This month, Marci Perreault, partner, KenMar Financial Services introduces us to a few reasons why establishing a trust could work for you. It’s enlightening and a quick snapshot into a few options available to you.
As always, it is important to discuss any questions you may have with your financial advisor.
Control The Inheritance You Leave To Your Heirs
If you were to imagine someone establishing a trust, you may picture an individual leaving their hilltop mansion and being driven by their chauffeur to stately law offices visited only by the rich and famous. In reality, a trust can be used by just about anyone to meet a variety of estate planning needs. One of the most common uses is controlling how an heir or heirs will receive their inheritance.
Trust basics
The person who establishes the trust is the settlor. The settlor appoints someone to manage the trust, called the trustee. This could be a friend, family member, professional or trust company. The beneficiary is the person who will ultimately receive income or capital according to the terms of the trust.
There are two basic types of trusts. An inter vivos trust, or living trust, takes effect during the settlor’s lifetime. A testamentary trust comes into effect upon the settlor’s passing. The following applications all use a testamentary trust.
Beneficiaries lacking financial expertise
It’s an uneasy feeling to leave a large lump sum of hard-earned money in a will to someone you suspect will spend it quickly and unwisely. A trust allows you to give explicit instructions to the trustee to control the inheritance, including the distribution amounts and frequency. A beneficiary may be trustworthy but require guidance in managing investments. By choosing a trustee with investment acumen, you can feel comfortable knowing the inheritance will be properly managed to meet income and growth needs.
Parent in a second marriage
If someone is in a second marriage and has children from their first marriage, estate planning can be a little different. Say the individual wants to provide for their current spouse but also wishes to leave an inheritance for the children from their first marriage. Several solutions are available, and one uses a spousal trust. The spouse would receive income from the trust, and possibly some capital, during their lifetime. When the spouse passes away, the trust assets would go to the children.
Caring for a child with special needs
Establishing a trust for a minor or adult child with special needs can help you be confident they’ll always be cared for in the best manner. A tax professional can advise you on how a trust can be set up without affecting government benefits.
A trust for minors
If you have beneficiaries who haven’t reached the age of majority, you can direct their inheritance to a trust. The trustee can manage the funds until each beneficiary reaches the age that you determine. At that point, a beneficiary can either receive a lump sum or periodic distributions according to the terms you establish.

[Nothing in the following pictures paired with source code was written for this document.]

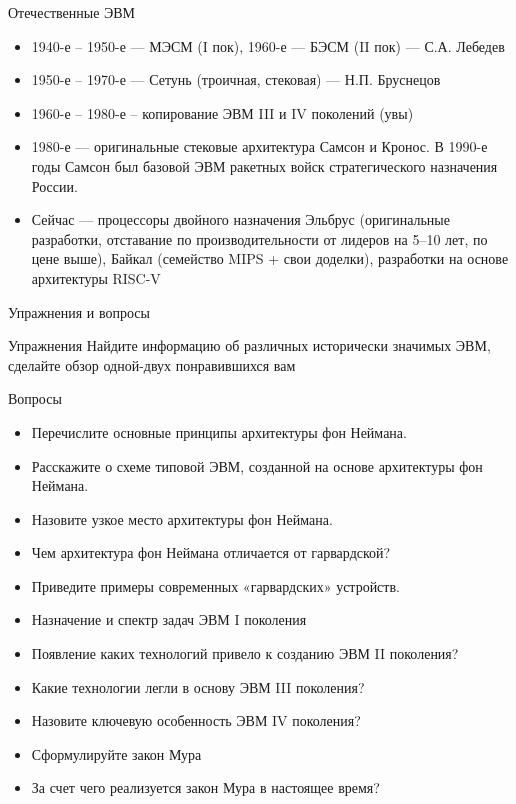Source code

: \documentclass[xetex,aspectratio=43]{beamer}
\begin{document}
\begin{frame}{Отечественные ЭВМ}
	\begin{itemize}
		\item
		1940-е -- 1950-е --- МЭСМ (I пок), 1960-е --- БЭСМ (II пок) --- С.А.
		Лебедев
		\item
		1950-е -- 1970-е --- Сетунь (троичная, стековая) --- Н.П. Бруснецов
		\item
		1960-е -- 1980-е -- копирование ЭВМ III и IV поколений (увы)
		\item
		1980-е --- оригинальные стековые архитектура Самсон и Кронос. В 1990-е
		годы Самсон был базовой ЭВМ ракетных войск стратегического назначения
		России.
		\item
		Сейчас --- процессоры двойного назначения Эльбрус (оригинальные
		разработки, отставание по производительности от лидеров на 5--10 лет,
		по цене выше), Байкал (семейство MIPS + свои доделки), разработки на
		основе архитектуры RISC-V
	\end{itemize}
\end{frame}

\begin{frame}{Упражнения и вопросы}
	\begin{block}{Упражнения}
		Найдите информацию об различных исторически значимых ЭВМ, сделайте обзор
		одной-двух понравившихся вам
	\end{block}

	\begin{block}{Вопросы}
		\begin{itemize}
			\tightlist
			\item
			Перечислите основные принципы архитектуры фон Неймана.
			\item
			Расскажите о схеме типовой ЭВМ, созданной на основе архитектуры фон
			Неймана.
			\item
			Назовите узкое место архитектуры фон Неймана.
			\item
			Чем архитектура фон Неймана отличается от гарвардской?
			\item
			Приведите примеры современных «гарвардских» устройств.
			\item
			Назначение и спектр задач ЭВМ I поколения
			\item
			Появление каких технологий привело к созданию ЭВМ II поколения?
			\item
			Какие технологии легли в основу ЭВМ III поколения?
			\item
			Назовите ключевую особенность ЭВМ IV поколения?
			\item
			Сформулируйте закон Мура
			\item
			За счет чего реализуется закон Мура в настоящее время?
		\end{itemize}
	\end{block}
\end{frame}

\postamble
\end{document}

Fulfill your personal preference
Trusts can be flexible. The terms and conditions you put in a trust are almost limitless and may primarily reflect your personal wishes. For example, a beneficiary may be financially reliable, but you might have their inheritance distributed periodically because you don’t want to chance a lump sum inheritance disrupting their work ethic. Or perhaps a settlor will make college or university graduation a condition of receiving their inheritance. A trust gives you the ability to help ensure the inheritance enhances a beneficiary’s life, rather than drastically changing it.